Yukihiro Matsumoto: Because computers don't mind if I must make effort to communicate with them or if it is easy to communicate with them. They don't care if I put the numbers of instruction byte sequences in a file and feed it to them to run, or if a very high level language generated the instructions. The computers don't care. We humans care about the effort we pay. Often people, especially computer engineers, focus on the machines. They think, "By doing this, the machine will run faster. By doing this, the machine will run more effectively. By doing this, the machine will something something something." They are focusing on machines. But in fact we need to focus on humans, on how humans care about doing programming or operating the application of the machines. We are the masters. They are the slaves.

Bill Venners: For the time being anyway.

Yukihiro Matsumoto: For the time being anyway, until the age of Terminator.

Principle of Least Surprise

Bill Venners: In an interview, you said "I designed Ruby to minimize my surprise. I was very amazed when people around the world told me that Ruby reduced their surprise and enhanced their joy of programming. Now I'm pretty sure that programmer's minds are alike all over the world." Why the principle of least surprise?

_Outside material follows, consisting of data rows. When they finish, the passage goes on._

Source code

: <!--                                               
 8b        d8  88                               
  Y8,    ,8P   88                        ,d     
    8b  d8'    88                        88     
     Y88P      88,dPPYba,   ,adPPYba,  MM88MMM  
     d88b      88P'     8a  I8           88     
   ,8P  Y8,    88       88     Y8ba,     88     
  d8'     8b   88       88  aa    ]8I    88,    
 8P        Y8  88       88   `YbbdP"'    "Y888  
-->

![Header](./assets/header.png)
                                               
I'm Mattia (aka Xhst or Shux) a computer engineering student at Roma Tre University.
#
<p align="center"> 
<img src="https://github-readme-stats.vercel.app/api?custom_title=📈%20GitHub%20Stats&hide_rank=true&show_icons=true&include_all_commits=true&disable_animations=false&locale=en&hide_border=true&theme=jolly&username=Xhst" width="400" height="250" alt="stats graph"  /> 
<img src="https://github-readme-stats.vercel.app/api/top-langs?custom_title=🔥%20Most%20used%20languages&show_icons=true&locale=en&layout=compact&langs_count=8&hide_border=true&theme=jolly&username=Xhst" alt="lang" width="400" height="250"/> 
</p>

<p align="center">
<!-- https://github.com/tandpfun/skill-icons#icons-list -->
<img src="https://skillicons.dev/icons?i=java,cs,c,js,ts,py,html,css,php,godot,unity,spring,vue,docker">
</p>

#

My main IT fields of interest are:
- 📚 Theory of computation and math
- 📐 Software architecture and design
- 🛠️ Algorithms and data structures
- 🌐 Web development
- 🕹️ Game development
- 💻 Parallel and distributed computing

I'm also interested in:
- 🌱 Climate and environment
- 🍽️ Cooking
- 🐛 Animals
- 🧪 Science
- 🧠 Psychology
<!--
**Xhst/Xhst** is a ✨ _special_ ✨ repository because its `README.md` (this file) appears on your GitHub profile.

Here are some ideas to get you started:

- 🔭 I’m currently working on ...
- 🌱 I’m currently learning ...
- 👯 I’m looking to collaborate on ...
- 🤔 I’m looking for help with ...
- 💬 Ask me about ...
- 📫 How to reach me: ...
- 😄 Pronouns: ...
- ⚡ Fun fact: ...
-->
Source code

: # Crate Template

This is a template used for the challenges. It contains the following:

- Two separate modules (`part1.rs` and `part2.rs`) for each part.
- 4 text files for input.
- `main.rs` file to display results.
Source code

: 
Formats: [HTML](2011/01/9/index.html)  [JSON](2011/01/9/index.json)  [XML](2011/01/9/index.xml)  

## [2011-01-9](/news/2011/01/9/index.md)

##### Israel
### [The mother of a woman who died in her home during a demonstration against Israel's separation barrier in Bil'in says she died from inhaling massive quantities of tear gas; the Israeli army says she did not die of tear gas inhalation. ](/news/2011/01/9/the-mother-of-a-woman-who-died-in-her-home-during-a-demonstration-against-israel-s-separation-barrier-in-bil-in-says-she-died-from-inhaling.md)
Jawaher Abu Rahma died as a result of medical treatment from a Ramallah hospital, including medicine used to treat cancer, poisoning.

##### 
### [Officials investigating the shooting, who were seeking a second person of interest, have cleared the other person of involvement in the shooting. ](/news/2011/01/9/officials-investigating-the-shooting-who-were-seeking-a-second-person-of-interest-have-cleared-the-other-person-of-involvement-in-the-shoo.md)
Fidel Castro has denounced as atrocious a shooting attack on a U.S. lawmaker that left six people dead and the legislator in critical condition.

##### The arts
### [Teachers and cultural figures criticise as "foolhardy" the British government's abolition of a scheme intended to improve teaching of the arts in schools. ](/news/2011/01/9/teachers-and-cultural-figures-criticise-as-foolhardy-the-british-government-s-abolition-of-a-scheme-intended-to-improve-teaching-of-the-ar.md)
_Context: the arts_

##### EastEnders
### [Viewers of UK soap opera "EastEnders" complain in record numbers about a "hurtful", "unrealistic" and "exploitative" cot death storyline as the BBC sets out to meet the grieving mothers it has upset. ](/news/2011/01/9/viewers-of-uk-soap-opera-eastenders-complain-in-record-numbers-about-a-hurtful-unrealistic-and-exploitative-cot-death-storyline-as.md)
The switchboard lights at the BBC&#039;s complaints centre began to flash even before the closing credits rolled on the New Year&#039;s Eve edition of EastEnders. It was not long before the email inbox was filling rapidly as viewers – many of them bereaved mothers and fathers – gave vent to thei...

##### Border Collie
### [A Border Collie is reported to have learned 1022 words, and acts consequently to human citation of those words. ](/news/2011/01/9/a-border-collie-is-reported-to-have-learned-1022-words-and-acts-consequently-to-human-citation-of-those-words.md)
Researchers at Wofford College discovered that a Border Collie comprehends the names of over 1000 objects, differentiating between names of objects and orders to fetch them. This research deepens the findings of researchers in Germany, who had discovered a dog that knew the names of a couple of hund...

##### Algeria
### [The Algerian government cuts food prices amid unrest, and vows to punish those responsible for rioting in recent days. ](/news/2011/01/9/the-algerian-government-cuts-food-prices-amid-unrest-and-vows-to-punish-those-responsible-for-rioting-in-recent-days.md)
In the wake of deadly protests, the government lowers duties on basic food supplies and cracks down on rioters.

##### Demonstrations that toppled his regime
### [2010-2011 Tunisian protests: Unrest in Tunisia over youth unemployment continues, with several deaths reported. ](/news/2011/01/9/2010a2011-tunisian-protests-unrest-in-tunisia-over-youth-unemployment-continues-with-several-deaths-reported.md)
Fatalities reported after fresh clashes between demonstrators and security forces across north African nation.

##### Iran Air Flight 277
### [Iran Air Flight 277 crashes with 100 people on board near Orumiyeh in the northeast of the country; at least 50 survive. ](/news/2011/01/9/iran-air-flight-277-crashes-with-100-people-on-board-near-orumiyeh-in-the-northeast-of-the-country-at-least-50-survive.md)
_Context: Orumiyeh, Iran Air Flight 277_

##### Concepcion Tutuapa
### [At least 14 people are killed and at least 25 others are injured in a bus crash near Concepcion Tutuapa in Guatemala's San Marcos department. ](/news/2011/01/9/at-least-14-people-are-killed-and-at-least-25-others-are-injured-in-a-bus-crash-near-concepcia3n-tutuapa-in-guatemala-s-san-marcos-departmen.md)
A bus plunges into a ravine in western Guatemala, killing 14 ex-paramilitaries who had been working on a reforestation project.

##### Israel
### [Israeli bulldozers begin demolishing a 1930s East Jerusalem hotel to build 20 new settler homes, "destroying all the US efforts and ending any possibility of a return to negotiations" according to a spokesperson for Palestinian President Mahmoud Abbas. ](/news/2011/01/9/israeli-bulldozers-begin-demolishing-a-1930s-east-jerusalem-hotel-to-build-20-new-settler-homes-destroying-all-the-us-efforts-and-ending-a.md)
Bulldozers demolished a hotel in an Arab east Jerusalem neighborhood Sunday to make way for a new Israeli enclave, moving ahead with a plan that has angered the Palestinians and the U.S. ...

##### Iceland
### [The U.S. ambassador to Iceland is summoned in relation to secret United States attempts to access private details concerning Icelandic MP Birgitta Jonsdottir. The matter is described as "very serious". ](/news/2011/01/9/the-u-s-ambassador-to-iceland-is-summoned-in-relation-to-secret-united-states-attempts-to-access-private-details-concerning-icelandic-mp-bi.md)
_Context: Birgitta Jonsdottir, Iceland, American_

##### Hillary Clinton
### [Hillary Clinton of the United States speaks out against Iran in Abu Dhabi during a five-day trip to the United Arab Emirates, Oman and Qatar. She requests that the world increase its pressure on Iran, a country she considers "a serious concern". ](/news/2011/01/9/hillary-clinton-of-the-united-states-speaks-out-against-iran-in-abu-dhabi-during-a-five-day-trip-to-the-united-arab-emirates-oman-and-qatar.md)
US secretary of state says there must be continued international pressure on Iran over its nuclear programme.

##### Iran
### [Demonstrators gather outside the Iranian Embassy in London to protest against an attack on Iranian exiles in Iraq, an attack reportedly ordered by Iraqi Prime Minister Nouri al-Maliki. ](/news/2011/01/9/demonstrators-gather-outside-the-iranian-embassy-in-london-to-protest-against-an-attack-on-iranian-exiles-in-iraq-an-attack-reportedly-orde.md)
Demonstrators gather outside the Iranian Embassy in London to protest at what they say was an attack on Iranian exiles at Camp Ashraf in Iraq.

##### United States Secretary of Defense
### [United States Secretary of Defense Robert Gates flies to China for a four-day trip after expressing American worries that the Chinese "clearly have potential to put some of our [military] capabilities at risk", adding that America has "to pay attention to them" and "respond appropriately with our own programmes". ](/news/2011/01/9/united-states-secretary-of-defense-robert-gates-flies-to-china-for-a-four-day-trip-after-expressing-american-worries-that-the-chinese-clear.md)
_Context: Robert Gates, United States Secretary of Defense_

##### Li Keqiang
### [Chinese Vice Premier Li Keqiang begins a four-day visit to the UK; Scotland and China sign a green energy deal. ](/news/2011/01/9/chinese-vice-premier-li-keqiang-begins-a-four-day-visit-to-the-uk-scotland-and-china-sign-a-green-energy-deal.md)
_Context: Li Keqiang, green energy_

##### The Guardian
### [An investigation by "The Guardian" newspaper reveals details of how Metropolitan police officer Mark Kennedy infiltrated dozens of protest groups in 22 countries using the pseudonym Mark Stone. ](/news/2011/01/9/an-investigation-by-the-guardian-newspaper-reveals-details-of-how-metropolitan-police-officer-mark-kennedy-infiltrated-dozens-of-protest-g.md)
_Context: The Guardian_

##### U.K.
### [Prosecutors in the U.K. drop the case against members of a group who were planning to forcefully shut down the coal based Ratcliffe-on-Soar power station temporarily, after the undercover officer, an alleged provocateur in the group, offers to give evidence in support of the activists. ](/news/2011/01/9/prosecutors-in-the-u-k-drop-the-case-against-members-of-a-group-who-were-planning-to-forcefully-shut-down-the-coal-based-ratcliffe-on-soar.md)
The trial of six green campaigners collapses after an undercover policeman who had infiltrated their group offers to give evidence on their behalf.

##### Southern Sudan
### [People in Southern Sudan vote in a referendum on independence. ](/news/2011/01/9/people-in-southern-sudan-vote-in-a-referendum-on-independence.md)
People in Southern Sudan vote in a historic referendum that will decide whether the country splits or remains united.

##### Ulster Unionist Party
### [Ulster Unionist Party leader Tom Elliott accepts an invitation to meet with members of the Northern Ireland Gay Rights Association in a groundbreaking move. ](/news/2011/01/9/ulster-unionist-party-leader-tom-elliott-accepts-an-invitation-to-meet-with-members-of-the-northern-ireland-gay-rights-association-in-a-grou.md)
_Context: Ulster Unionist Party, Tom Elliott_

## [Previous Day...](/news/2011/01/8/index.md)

Yukihiro Matsumoto: Actually, I didn't make the claim that Ruby follows the principle of least surprise. Someone felt the design of Ruby follows that philosophy, so they started saying that. I didn't bring that up, actually.

I wanted to minimize my frustration during programming, so I want to minimize my effort in programming. That was my primary goal in designing Ruby. I want to have fun in programming myself. After releasing Ruby and many people around the world got to know Ruby, they said they feel the way I feel. They came up with the phrase the principle of least surprise. But actually, it's often misunderstood.

Bill Venners: How is it misunderstood?

Yukihiro Matsumoto: Everyone has an individual background. Someone may come from Python, someone else may come from Perl, and they may be surprised by different aspects of the language. Then they come up to me and say, "I was surprised by this feature of the language, so therefore Ruby violates the principle of least surprise." Wait. Wait. The principle of least surprise is not for you only. The principle of least surprise means principle of least my surprise. And it means the principle of least surprise after you learn Ruby very well. For example, I was a C++ programmer before I started designing Ruby. I programmed in C++ exclusively for two or three years. And after two years of C++ programming, it still surprised me.